SSIS packages, configuration settings and multiple servers

When I started building SSIS packages I frequently ran into the issue of having to maintain configuration files across different environments. The way I handled it was to use SQL server as the storage place for my package configuration. With that comes the need to be able to point to the appropriate SQL server and database depending on the environment or server. This is where the environment variable comes in handy. With that being said here are the steps to create a package and associated elements to accomplish a flexible configuration setup across servers.

  1. Setup the configuration database. The configuration table can reside in an existing database or in a new one. For this exercise let’s create a new database called “ConfigDB”.
  2. Create an environment variable “SSIS_CONFIG_DB” and set the value to the ConfigDB database. For example, Data Source=MySQLServer;Initial Catalog=ConfigDB;Provider=SQLNCLI.1;Integrated Security=SSPI;Auto Translate=False; 
  3. Set the connection string to the ConfigDB from the environment variable.
    1. Create a new package.
    2. Create a new variable called “EnvName” as a string. You can set the value to “Development”.

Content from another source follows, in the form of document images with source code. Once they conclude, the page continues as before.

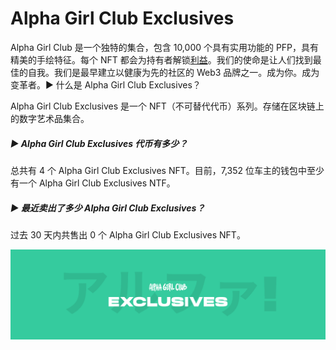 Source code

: # Alpha Girl Club Exclusives

Alpha Girl Club 是一个独特的集合，包含 10,000 个具有实用功能的 PFP，具有精美的手绘特征。每个 NFT 都会为持有者解锁[利益](https://www.alphagirlclub.io/perks)。我们的使命是让人们找到最佳的自我。我们是最早建立以健康为先的社区的 Web3 品牌之一。成为你。成为变革者。▶ 什么是 Alpha Girl Club Exclusives？

Alpha Girl Club Exclusives 是一个 NFT（不可替代代币）系列。存储在区块链上的数字艺术品集合。

##### ▶ Alpha Girl Club Exclusives 代币有多少？

总共有 4 个 Alpha Girl Club Exclusives NFT。目前，7,352 位车主的钱包中至少有一个 Alpha Girl Club Exclusives NTF。

##### ▶ 最近卖出了多少 Alpha Girl Club Exclusives？

过去 30 天内共售出 0 个 Alpha Girl Club Exclusives NFT。

![unnamed](unnamed.png)
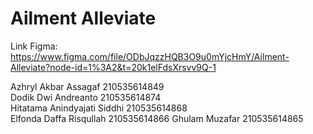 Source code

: # Ailment Alleviate

Link Figma: https://www.figma.com/file/ODbJqzzHQB3O9u0mYjcHmY/Ailment-Alleviate?node-id=1%3A2&t=20k1elFdsXrsvv9Q-1

Azhryl Akbar Assagaf 210535614849 <br />
Dodik Dwi Andreanto 210535614874 <br />
Hitatama Anindyajati Siddhi 210535614868 <br />
Elfonda Daffa Risqullah 210535614866
Ghulam Muzafar 210535614865
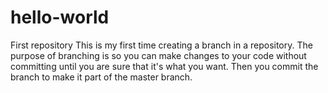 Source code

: # hello-world
First repository
This is my first time creating a branch in a repository. The purpose of branching is so you can make changes to your code without committing until you are sure that it's what you want. Then you commit the branch to make it part of the master branch.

    3. Create a new OLE DB connection and set the connection to the ConfigDB database.
    4. Open the Package Configurations window.
    5. Check the Enable package configurations.

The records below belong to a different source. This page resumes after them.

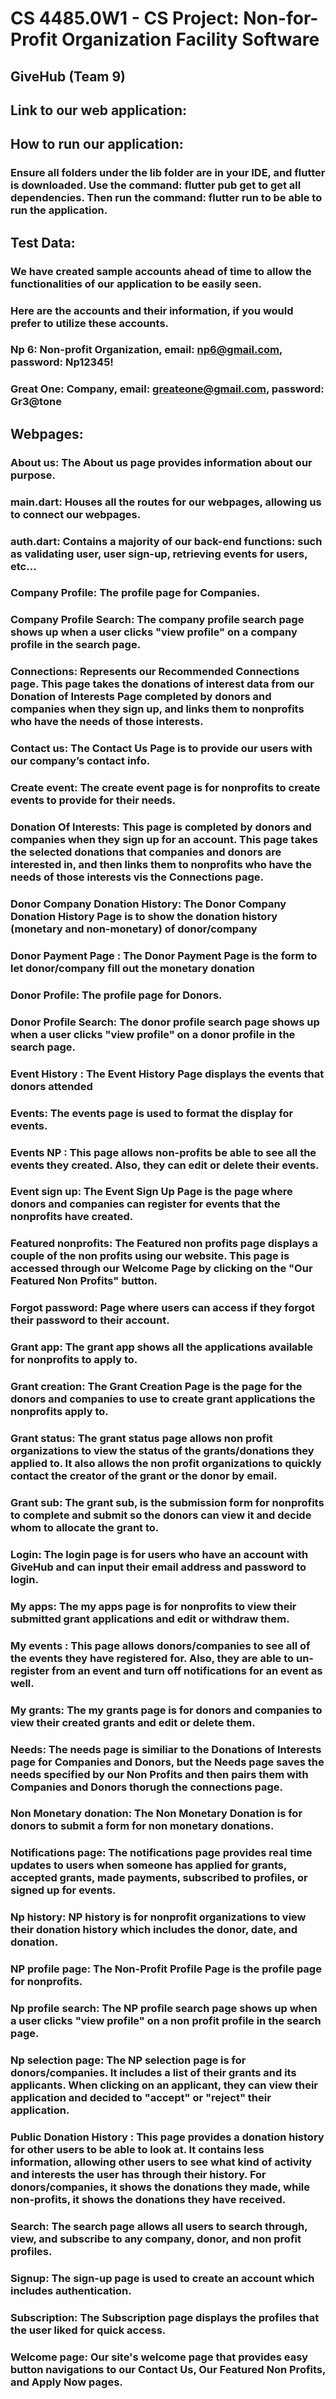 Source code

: # CS 4485.0W1 - CS Project: Non-for-Profit Organization Facility Software
## GiveHub (Team 9)

## Link to our web application: 

## How to run our application:
### Ensure all folders under the lib folder are in your IDE, and flutter is downloaded. Use the command: flutter pub get to get all dependencies. Then run the command: flutter run to be able to run the application.

## Test Data:
### We have created sample accounts ahead of time to allow the functionalities of our application to be easily seen.
### Here are the accounts and their information, if you would prefer to utilize these accounts.
### Np 6: Non-profit Organization, email: np6@gmail.com, password: Np12345!
### Great One: Company, email: greateone@gmail.com, password: Gr3@tone  
###

## Webpages:
### About us: The About us page provides information about our purpose.
### main.dart: Houses all the routes for our webpages, allowing us to connect our webpages.
### auth.dart: Contains a majority of our back-end functions: such as validating user, user sign-up, retrieving events for users, etc...
### Company Profile: The profile page for Companies.
### Company Profile Search: The company profile search page shows up when a user clicks "view profile" on a company profile in the search page.
### Connections: Represents our Recommended Connections page. This page takes the donations of interest data from our Donation of Interests Page completed by donors and companies when they sign up, and links them to nonprofits who have the needs of those interests.
### Contact us: The Contact Us Page is to provide our users with our company’s contact info.
### Create event: The create event page is for nonprofits to create events to provide for their needs.
### Donation Of Interests: This page is completed by donors and companies when they sign up for an account. This page takes the selected donations that companies and donors are interested in, and then links them to nonprofits who have the needs of those interests vis the Connections page.
### Donor Company Donation History: The Donor Company Donation History Page is to show the donation history (monetary and non-monetary) of donor/company
### Donor Payment Page : The Donor Payment Page is the form to let donor/company fill out the monetary donation
### Donor Profile: The profile page for Donors.
### Donor Profile Search: The donor profile search page shows up when a user clicks "view profile" on a donor profile in the search page. 
### Event History : The Event History Page displays the events that donors attended 
### Events: The events page is used to format the display for events. 
### Events NP : This page allows non-profits be able to see all the events they created. Also, they can edit or delete their events.
### Event sign up: The Event Sign Up Page is the page where donors and companies can register for events that the nonprofits have created.
### Featured nonprofits: The Featured non profits page displays a couple of the non profits using our website. This page is accessed through our Welcome Page by clicking on the "Our Featured Non Profits" button. 
### Forgot password: Page where users can access if they forgot their password to their account. 
### Grant app: The grant app shows all the applications available for nonprofits to apply to. 
### Grant creation: The Grant Creation Page is the page for the donors and companies to use to create grant applications the nonprofits apply to. 
### Grant status: The grant status page allows non profit organizations to view the status of the grants/donations they applied to. It also allows the non profit organizations to quickly contact the creator of the grant or the donor by email.
### Grant sub: The grant sub, is the submission form for nonprofits to complete and submit so the donors can view it and decide whom to allocate the grant to.
### Login: The login page is for users who have an account with GiveHub and can input their email address and password to login. 
### My apps: The my apps page is for nonprofits to view their submitted grant applications and edit or withdraw them.
### My events : This page allows donors/companies to see all of the events they have registered for. Also, they are able to un-register from an event and turn off notifications for an event as well.
### My grants: The my grants page is for donors and companies to view their created grants and edit or delete them. 
### Needs: The needs page is similiar to the Donations of Interests page for Companies and Donors, but the Needs page saves the needs specified by our Non Profits and then pairs them with Companies and Donors thorugh the connections page. 
### Non Monetary donation: The Non Monetary Donation is for donors to submit a form for non monetary donations.
### Notifications page: The notifications page provides real time updates to users when someone has applied for grants, accepted grants, made payments, subscribed to profiles, or signed up for events.
### Np history: NP history is for nonprofit organizations to view their donation history which includes the donor, date, and donation.
### NP profile page: The Non-Profit Profile Page is the profile page for nonprofits.
### Np profile search: The NP profile search page shows up when a user clicks "view profile" on a non profit profile in the search page. 
### Np selection page: The NP selection page is for donors/companies. It includes a list of their grants and its applicants. When clicking on an applicant, they can view their application and decided to "accept" or "reject" their application.
### Public Donation History : This page provides a donation history for other users to be able to look at. It contains less information, allowing other users to see what kind of activity and interests the user has through their history. For donors/companies, it shows the donations they made, while non-profits, it shows the donations they have received.
### Search: The search page allows all users to search through, view, and subscribe to any company, donor, and non profit profiles.
### Signup: The sign-up page is used to create an account which includes authentication.
### Subscription: The Subscription page displays the profiles that the user liked for quick access. 
### Welcome page: Our site's welcome page that provides easy button navigations to our Contact Us, Our Featured Non Profits, and Apply Now pages.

    6. Click the “Add…” button to start the Package Configuration Wizard.
    7. Choose “Environment variable” and then select the “SSIS_CONFIG_DB” variable from the dropdown.
    8. For the target property, select the ConnectionString for the above created connection manager and then click Next.
    9. Assign a name for the configuration and finish.
  1. Generate and save configuration settings.
    1. Open the Package Configurations window.
    2. Click the “Add…” button to start the Package Configuration Wizard.
    3. Choose “SQL Server” in the Configuration Type.
    4. Select the database connection to the ConfigDB and choose the default configuration table name “SSIS Configurations”.
    5. Enter “MySQLConfig” in the Configuration Filter. This could be any meaningful name.
    6. Click the Next button.
    7. In the objects locate the variable “EnvName” and check the Value option.
    8. Click Next, and then give a name to the configuration. For example, “Init_Settings”.
    9. Click Finish to generate the configuration settings and then close.
    10. To verify that the settings have been created, look at the table rows for “SSIS Configurations” in the ConfigDB database. There should be a row with the ConfigurationFilter “MySQLConfig”.
  1. To verify the working of this setup create a Script task to display the value of the variable EnvName. Make changes to the variable in the ConfigDB database and will see it reflected in the package execution.
  2. Moving to another server. To have this package run in another server with different EnvName values follows the steps below.
    1. Generate the SQL script for database and table from the original ConfigDB and recreate it on the new server.
    2. Copy  the row from the original configuration table “SSIS Configurations” and paste it in the new table and modify the ConfiguredValue for the variable EnvName.
    3. Setup the environment variable “SSIS_CONFIG_DB” with the value set to the connection string to the new configuration database. For example,  Data Source=MyNewSQLServer;Initial Catalog=ConfigDB;Provider=SQLNCLI.1;Integrated Security=SSPI;Auto Translate=False; 
    4. Copy the SSIS package to the new server and run it. You should see the value from the new server displayed.



I’ve used this method to move my packages from development to QA to production with minimum to no changes to configuration settings. I also use this to turn on and off logging modes in the different environment to debug packages.